Depuis, les banksters ont pris le contrôle d'une grande partie de la "création monétaire", en accord avec les personnages politiques censés nous représenter, nous protéger, dans tous les sens du terme. L'argent créé ex nihilo par les banques - à hauteur de ~90% - dépend du coefficient des réserves obligatoires. Il s'agit donc, pour ~90% de la monnaie, de quelques octets dans une base informatique, ne reposant sur rien de concret. Ceci est l'une des causes à l'origine de la crise économico-financière qui n'a pour l'instant montré que le bout de son nez.
Résultat : les banques privées en question génèrent des profits colossaux grâce à nos impôts !!! Et la dette publique - qui représente une aubaine via les emprunts pour les créanciers privés - ne cesse de s'accroître inexorablement au fil du temps. Nota bene : cette arnaque n'est pas exclusive au Trésor Public. Le système est bien évidemment identique lors des souscriptions d'emprunt effectuées par les citoyens.

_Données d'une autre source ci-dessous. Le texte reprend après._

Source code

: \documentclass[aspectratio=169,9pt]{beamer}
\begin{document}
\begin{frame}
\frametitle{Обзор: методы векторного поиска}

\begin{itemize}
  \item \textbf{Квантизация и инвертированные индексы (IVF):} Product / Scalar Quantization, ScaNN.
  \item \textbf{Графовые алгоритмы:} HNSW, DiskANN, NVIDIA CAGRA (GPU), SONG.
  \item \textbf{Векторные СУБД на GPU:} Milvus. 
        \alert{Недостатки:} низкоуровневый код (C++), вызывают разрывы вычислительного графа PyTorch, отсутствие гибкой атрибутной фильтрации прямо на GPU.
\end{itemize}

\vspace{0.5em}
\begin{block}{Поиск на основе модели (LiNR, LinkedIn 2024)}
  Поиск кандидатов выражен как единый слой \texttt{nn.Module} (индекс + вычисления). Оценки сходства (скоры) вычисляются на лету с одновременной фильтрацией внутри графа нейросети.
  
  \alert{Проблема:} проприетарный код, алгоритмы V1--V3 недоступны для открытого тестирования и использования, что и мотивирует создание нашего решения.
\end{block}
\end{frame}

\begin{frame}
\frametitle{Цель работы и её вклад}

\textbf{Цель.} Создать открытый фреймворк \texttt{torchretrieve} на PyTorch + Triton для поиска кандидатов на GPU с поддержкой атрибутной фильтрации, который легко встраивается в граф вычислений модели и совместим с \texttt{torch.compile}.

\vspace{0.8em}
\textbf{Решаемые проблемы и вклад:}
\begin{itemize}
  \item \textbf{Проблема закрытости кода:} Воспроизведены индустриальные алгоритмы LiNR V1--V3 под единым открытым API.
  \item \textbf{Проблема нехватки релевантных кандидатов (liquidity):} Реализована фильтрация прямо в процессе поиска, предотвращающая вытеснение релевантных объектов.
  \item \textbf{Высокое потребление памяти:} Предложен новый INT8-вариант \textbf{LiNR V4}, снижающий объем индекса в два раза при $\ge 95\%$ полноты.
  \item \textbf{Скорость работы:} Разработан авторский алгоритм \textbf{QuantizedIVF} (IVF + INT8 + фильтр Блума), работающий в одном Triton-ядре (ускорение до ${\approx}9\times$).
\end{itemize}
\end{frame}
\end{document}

La France est surendettée et ce n'est rien de le dire. Si c'était une société privée, elle aurait déposé le bilan depuis fort longtemps. Donc, pour combler les trous dans les caisses, pour paraître cette grande, prospère et puissante nation qu'elle fut jadis, la France réclame aux banques privées des fonds, qu'elle obtient immédiatement, car l'affaire est juteuse pour les créanciers (hormis bons du Trésor/souscriptions d'obligations). Faute de pouvoir équilibrer la balance budgétaire année après année, elle doit emprunter à nouveau. Primo pour faire fonctionner, faire "vivre" le pays. Secundo pour rembourser le montant du précédent prêt. Tertio pour rembourser les intérêts de ce dernier, d'un pourcentage indécent. Et ainsi de suite... C'est un cercle vicieux infernal ! Et cette arnaque engendre un effet inflationniste néfaste in fine. La main qui donne est au-dessus de celle qui reçoit, c'est mauvais signe (pour information la dette actuelle de la France correspond grosso modo à la somme totale des intérêts qu'elle doit rembourser aux institutions financières privées depuis 1973).

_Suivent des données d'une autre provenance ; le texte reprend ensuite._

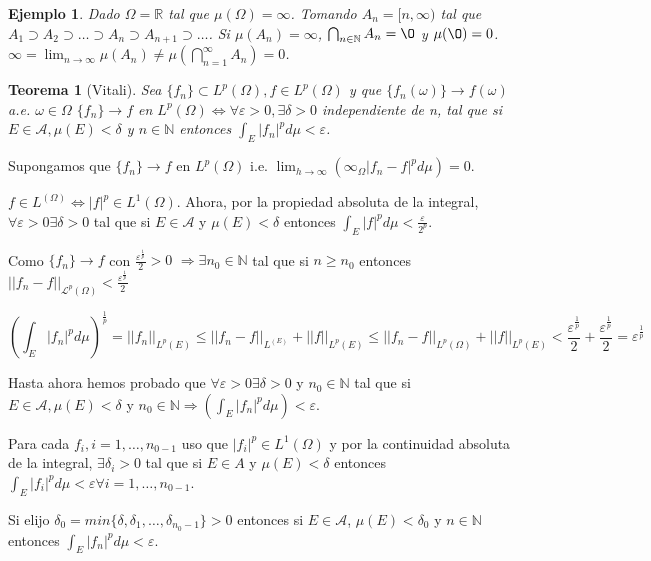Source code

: \documentclass[11pt, a4paper]{article}
\makeatletter
\newif\IfInSansMode
\let\oldsf\sffamily
\renewcommand*{\sffamily}{\oldsf\mathversion{sans}\InSansModetrue}
\let\oldnorm\normalfont
\renewcommand*{\normalfont}{\oldnorm\InSansModefalse\mathversion{normal}}
\newcommand{\R}{\mathbb{R}} \newcommand{\N}{\mathbb{N}}
\renewenvironment{proof}[1][\proofname] {\par\pushQED{\qed}\normalfont\topsep6\p@\@plus6\p@\relax\trivlist\item[\hskip\labelsep\itshape\sffamily#1\@addpunct{.}]\ignorespaces}{\popQED\endtrivlist\@endpefalse}
\theoremstyle{theorem-style}
\newtheorem{nth}{Teorema}[section]
\theoremstyle{definition-style}
\theoremstyle{remark-style}
\theoremstyle{example-style}
\newtheorem{ejemplo}{Ejemplo}[section]
\makeatother
\begin{document}

\begin{ejemplo}
  Dado $\Omega = \R$ tal que $\mu(\Omega) = \infty$. Tomando $A_n = [n,
  \infty)$ tal que $A_1 \supset A_2 \supset \hdots \supset A_n \supset
  A_{n+1} \supset \hdots$. Si $\mu(A_n) = \infty$, $\bigcap_{n\in \N} A_n =
  \O$ y $\mu(\O) = 0$. $\infty = \lim_{n \to \infty} \mu(A_n) \neq
  \mu(\bigcap_{n=1}^{\infty} A_n) = 0$.
\end{ejemplo}

\begin{nth}[Vitali]
  Sea $\{f_n\} \subset L^p(\Omega), f \in L^p(\Omega)$ y que
  $\{f_n(\omega)\} \rightarrow f(\omega)$ a.e. $\omega \in \Omega$ $\{f_n\}
  \rightarrow f$ en $L^p(\Omega) \Leftrightarrow \forall \varepsilon > 0,
  \exists \delta > 0$ independiente de n, tal que si $E \in \mathscr A, \mu(E) <
  \delta$ y $n \in \N$ entonces $\int_E |f_n|^pd\mu < \varepsilon$.
\end{nth}

\begin{proof}
   \boxed{\Rightarrow} Supongamos que $\{f_n\} \rightarrow f$ en $L^p(\Omega)$
   i.e. $\lim_{h \to \infty}(\infty_{\Omega}|f_n - f|^pd\mu) = 0$.

   $f \in L^(\Omega) \Leftrightarrow |f|^p \in L^1(\Omega)$. Ahora, por la
   propiedad absoluta de la integral, $\forall \varepsilon > 0 \exists \delta >
   0$ tal que si $E \in \mathscr A$ y $\mu(E) < \delta$ entonces $\displaystyle \int_E |f|^p d\mu < \frac{\varepsilon}{2^p}$.

   Como $\{f_n\} \rightarrow f$ con  $\frac{\varepsilon^{\frac{1}{p}}}{2} > 0$ $\Rightarrow \exists n_0 \in \N$ tal que si $n
   \geq n_0$ entonces $||f_n - f||_{\mathcal L^p(\Omega)} < \frac{\varepsilon^{\frac{1}{p}}}{2}$ 

   $$\left(\int_E |f_n|^p d\mu\right)^{\frac{1}{p}} = ||f_n||_{ L^p(E)} \leq ||f_n -
   f||_{ L^(E)}+ ||f||_{ L^p(E)} \leq ||f_n - f||_{
     L^p(\Omega)} + ||f||_{ L^p(E)} <
   \frac{\varepsilon^{\frac{1}{p}}}{2} + \frac{\varepsilon^{\frac{1}{p}}}{2} =
   \varepsilon^{\frac{1}{p}}$$

   Hasta ahora hemos probado que $\forall \varepsilon > 0 \exists \delta > 0$ y
   $n_0 \in \N$ tal que si $E \in \mathscr A, \mu(E) <
  \delta$ y $n_0 \in \N \Rightarrow \left( \int_E|f_n|^p d\mu \right) <
  \varepsilon$.

  Para cada $f_i, i=1, \hdots, n_{0-1}$ uso que $|f_i|^p \in L^1(\Omega)$ y por
  la continuidad absoluta de la integral, $\exists \delta_i > 0$ tal que si $E
  \in A$ y $\mu(E) < \delta$ entonces $\int_E |f_i|^p d\mu < \varepsilon \forall
  i = 1, \hdots , n_{0-1}$.

  Si elijo $\delta_0 = min\{\delta, \delta_1, \hdots, \delta_{n_0 -1}\} > 0$
  entonces si $E \in \mathscr A$, $\mu(E) < \delta_0$ y $n \in \N$ entonces
  $\int_E |f_n|^p d \mu < \varepsilon$.

  \boxed{\Leftarrow}

  
\end{proof}
\end{document}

Evidemment, cet article figure dans le Traité de Lisbonne, ou dans le "Traité Simplifié" (*). Vous savez ce traité que nos représentants politiques désirent imposer coûte-que-coûte, qu'on le veuille ou non. Ils n'imaginent pas une seconde se débarasser d'une telle aubaine qui a profité durant des décennies aux petits copains des lobbies financiers. En aparté le Traité de Lisbonne, ou autrement dit la Constitution Européenne remixée - rejetée trois fois par les très rares pays ayant eu l'opportunité de donner leur opinion, une sorte de sondage en quelque sorte - est le "bébé" de Valéry Giscard d'Estaing.

Ce dernier est justement à l'origine de la réforme de la Banque de France de 1973, lorsqu'il était ministre des Finances durant la présidence de Georges Pompidou, lui-même ancien directeur général de la Banque Rothschild de 1956 à 1962. Eh oui, cette arnaque interdisant l'emprunt à taux 0 du Trésor Public auprès de la Banque Centrale ne date pas de 1992, mais de  1973.  Le Traité de Maastricht a permis de généraliser ce système à l'ensemble des pays membres... (idem pour la FED aux Etats-Unis créée en 1913 par des cartels bancaires privés !!! Rockefeller, JP Morgan, etc...). Par conséquent, VGE et tous les responsables perpétuant ce gigantesque braquage légal - lequel contribue à faire péricliter les nations - devraient pour le moins croupir en prison pour très haute trahison !!! En France, durant des décennies, quel gouvernement a-t-il osé aborder cette affaire de près ou de loin ? Aucun ! Tous complices ! Et les médias avec...

 

 


Avez-vous conscience de l'ampleur du phénomène, décidé dans le dos des citoyens ?
Encore une fois - et je ne cesse de le répéter, mais c'est pour la bonne cause - faites passer le message au maximum de personnes. Ne comptez pas sur TF1 et consorts pour divulguer ces informations au peuple. Pour les élites nous sommes la masse, de banales entités biologiques, la base qui ne doit pas savoir au risque d'engendrer une révolte. Voilà l'une de leurs armes, l'omerta. Brisons l'omerta...


Je pense que pour ceux qui croient encore que nos dirigeants politiques - qui se passent le relais depuis des décennies - incarnent des êtres responsables et altruistes, élus pour le bien du peuple, pour ces gens-là, le réveil risque d'être brutal. La Démocratie est morte depuis longtemps, il faut se rendre à l'évidence, si toutefois elle a déjà existé... Les présidents qui se sont succédés après De Gaulle avaient tous sans exception - malgré leurs nuances - des "missions", des "contrats" à honorer, une fois placés sur le trône (aujourd'hui c'est l'Iran, l'Afghanistan, etc. L'autre est là maintenant et doit tenir ses engagements, derrière le rideau). La première des requêtes - inébranlable durant des décennies, et ça continue -  est de ne surtout pas toucher à ce système d'emprunt auprès des institutions financières privées, qui pourtant demeure une aberration, une absurdité, une ineptie, un hold-up évident, mais "légal", qui n'a jamais gêné personne au sein des multiples gouvernements successifs, ou au Parlement.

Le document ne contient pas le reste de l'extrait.